The expert pointed out that India's widened current account deficit is currently contributing to a weaker bias for the rupee, especially amid global US dollar strength. While predicting short-term movements is challenging, Madon believes that over the medium to long term, the Indian currency is likely to remain on a weakening trajectory.

Stock Market Outlook: Constructive for 2026 with Selective Opportunities

Shifting focus to equities, Madon expressed a constructive view for the Indian stock market in 2026. He stated that the market appears to be entering an earnings upgrade cycle, with upcoming data expected to reinforce this positive trend. Although valuations have moderated from their peaks, he described the market as neither expensive nor undervalued on a broader basis.

Supported by improving corporate earnings and a constructive macroeconomic backdrop, Madon projected that the market is well-positioned to potentially deliver returns in the low to mid-teens percentage range in 2026. However, he emphasized that the real opportunity lies in specific pockets of the broad market where stocks are trading at reasonable valuations and have the potential for outsized earnings growth.

Broad Market Revival and Earnings Upgrade Cycle

Addressing the significant underperformance of the Nifty 500 index compared to the Nifty 50 since late 2024, Madon sees a potential reversal. This underperformance, which stands at nearly 10%, has increased the relative attractiveness of the wider market. Backed by supportive monetary and fiscal policies, he anticipates a broad-based earnings revival in India over the next few quarters, which could help the Nifty 500 reverse its trend of underperformance in the coming year.

On the upcoming earnings season, Madon was optimistic. He strongly believes that the earnings downgrade cycle in India is likely over, and the economy is transitioning into an earnings upgrade phase. Robust agricultural output, subdued inflation, solid balance sheets in the corporate and financial sectors, favourable monetary conditions, and continued reforms are expected to boost the earnings growth trajectory. On the external front, he expects service exports to remain strong, though merchandise exports may face some headwinds.

Interest Rate Trajectory: RBI and Fed Policy Impact

Regarding domestic monetary policy, Madon noted that from February to December 2025, the RBI cumulatively reduced the repo rate by 125 basis points, bringing it down from 6.50% to 5.25%. This aggressive easing was possible as India's retail inflation eased to multi-year lows, with the Consumer Price Index (CPI) falling below 2% in 2025, well under the central bank's target range.

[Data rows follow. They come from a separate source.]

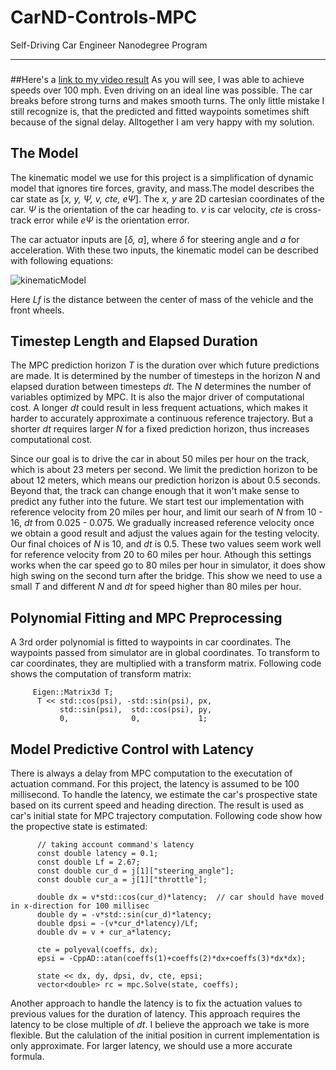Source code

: [video1]: ./MPC_video

# CarND-Controls-MPC
Self-Driving Car Engineer Nanodegree Program

---
###
##Here's a [link to my video result](./MPC_video)
As you will see, I was able to achieve speeds over 100 mph. Even driving on an ideal line was possible. The car breaks before strong turns and makes smooth turns.
The only little mistake I still recognize is, that the predicted and fitted waypoints sometimes shift because of the signal delay. Alltogether I am very happy with my solution.

## The Model

The kinematic model we use for this project is a simplification of dynamic model that ignores tire forces, gravity, and mass.The model describes the car state as [*x, y, &#936;, v, cte, e&#936;*]. The *x, y* are 2D cartesian coordinates of the car. *&#936;* is the orientation of the car heading to. *v* is car velocity, *cte* is cross-track error while *e&#936;* is the orientation error.

The car actuator inputs are [*&#948;, a*], where *&#948;* for steering angle and *a* for acceleration. With these two inputs, the kinematic model can be described with following equations:

![kinematicModel](images/model_equations.png)

Here *Lf* is the distance between the center of mass of the vehicle and the front wheels.

## Timestep Length and Elapsed Duration

The MPC prediction horizon *T* is the duration over which future predictions are made. It is determined by the number of timesteps in the horizon *N* and elapsed duration between timesteps *dt*. The *N* determines the number of variables optimized by MPC. It is also the major driver of computational cost. A longer *dt* could result in less frequent actuations, which makes it harder to accurately approximate a continuous reference trajectory. But a shorter *dt* requires larger *N* for a fixed prediction horizon, thus increases computational cost.

Since our goal is to drive the car in about 50 miles per hour on the track, which is about 23 meters per second. We limit the prediction horizon to be about 12 meters, which means our prediction horizon is about 0.5 seconds. Beyond that, the track can change enough that it won't make sense to predict any futher into the future. We start test our implementation with reference velocity from 20 miles per hour, and limit our searh of *N* from 10 - 16, *dt* from 0.025 - 0.075. We gradually increased reference velocity once we obtain a good result and adjust the values again for the testing velocity. Our final choices of *N* is 10, and *dt* is 0.5. These two values seem work well for reference velocity from 20 to 60 miles per hour. Athough this settings works when the car speed go to 80 miles per hour in simulator, it does show high swing on the second turn after the bridge. This show we need to use a small *T* and different *N* and *dt* for speed higher than 80 miles per hour. 

## Polynomial Fitting and MPC Preprocessing

A 3rd order polynomial is fitted to waypoints in car coordinates. The waypoints passed from simulator are in global coordinates. To transform to car coordinates, they are multiplied with a transform matrix. Following code shows the computation of transform matrix:

         Eigen::Matrix3d T;
          T << std::cos(psi), -std::sin(psi), px,
               std::sin(psi),  std::cos(psi), py,
               0,              0,             1;     

## Model Predictive Control with Latency

There is always a delay from MPC computation to the executation of actuation command. For this project, the latency is assumed to be 100 millisecond. To handle the latency, we estimate the car's prospective state based on its current speed and heading direction. The result is used as car's initial state for MPC trajectory computation. Following code show how the propective state is estimated:

          // taking account command's latency
          const double latency = 0.1;
          const double Lf = 2.67;
          const double cur_d = j[1]["steering_angle"];
          const double cur_a = j[1]["throttle"];

          double dx = v*std::cos(cur_d)*latency;  // car should have moved in x-direction for 100 millisec
          double dy = -v*std::sin(cur_d)*latency;
          double dpsi = -(v*cur_d*latency)/Lf;
          double dv = v + cur_a*latency;
          
          cte = polyeval(coeffs, dx);
          epsi = -CppAD::atan(coeffs(1)+coeffs(2)*dx+coeffs(3)*dx*dx);

          state << dx, dy, dpsi, dv, cte, epsi;
          vector<double> rc = mpc.Solve(state, coeffs);

Another approach to handle the latency is to fix the actuation values to previous values for the duration of latency. This approach requires the latency to be close multiple of *dt*. I believe the approach we take is more flexible. But the calulation of the initial position in current implementation is only approximate. For larger latency, we should use a more accurate formula.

This low-inflation environment provides the RBI with flexibility to lower rates to encourage growth and boost economic activity. However, Madon cautioned that while policy will remain supportive, the RBI's future decisions will be influenced by the global monetary environment. Considering trends in US and Japanese bond yields and the recent depreciation of the rupee, he suggested that the bulk of the rate-cutting cycle may already be behind us.

On the US Federal Reserve, Madon observed that it has cut interest rates three times this year, bringing the target range to 3.5%-3.75%. With unemployment and inflation rising against a backdrop of new tariffs, and the Fed Chair acknowledging peak tariff impacts in Q1 2026, the current outlook is neutral to slightly hawkish. The Fed projects only one rate cut each in 2026 and 2027.

These Fed rate cuts are likely to enhance capital flows into emerging markets like India by improving their relative attractiveness for foreign investors, which could, in turn, provide some support to the Indian rupee. The Fed's moves also give the RBI additional room to ease its own monetary policy to support domestic growth while maintaining a neutral stance.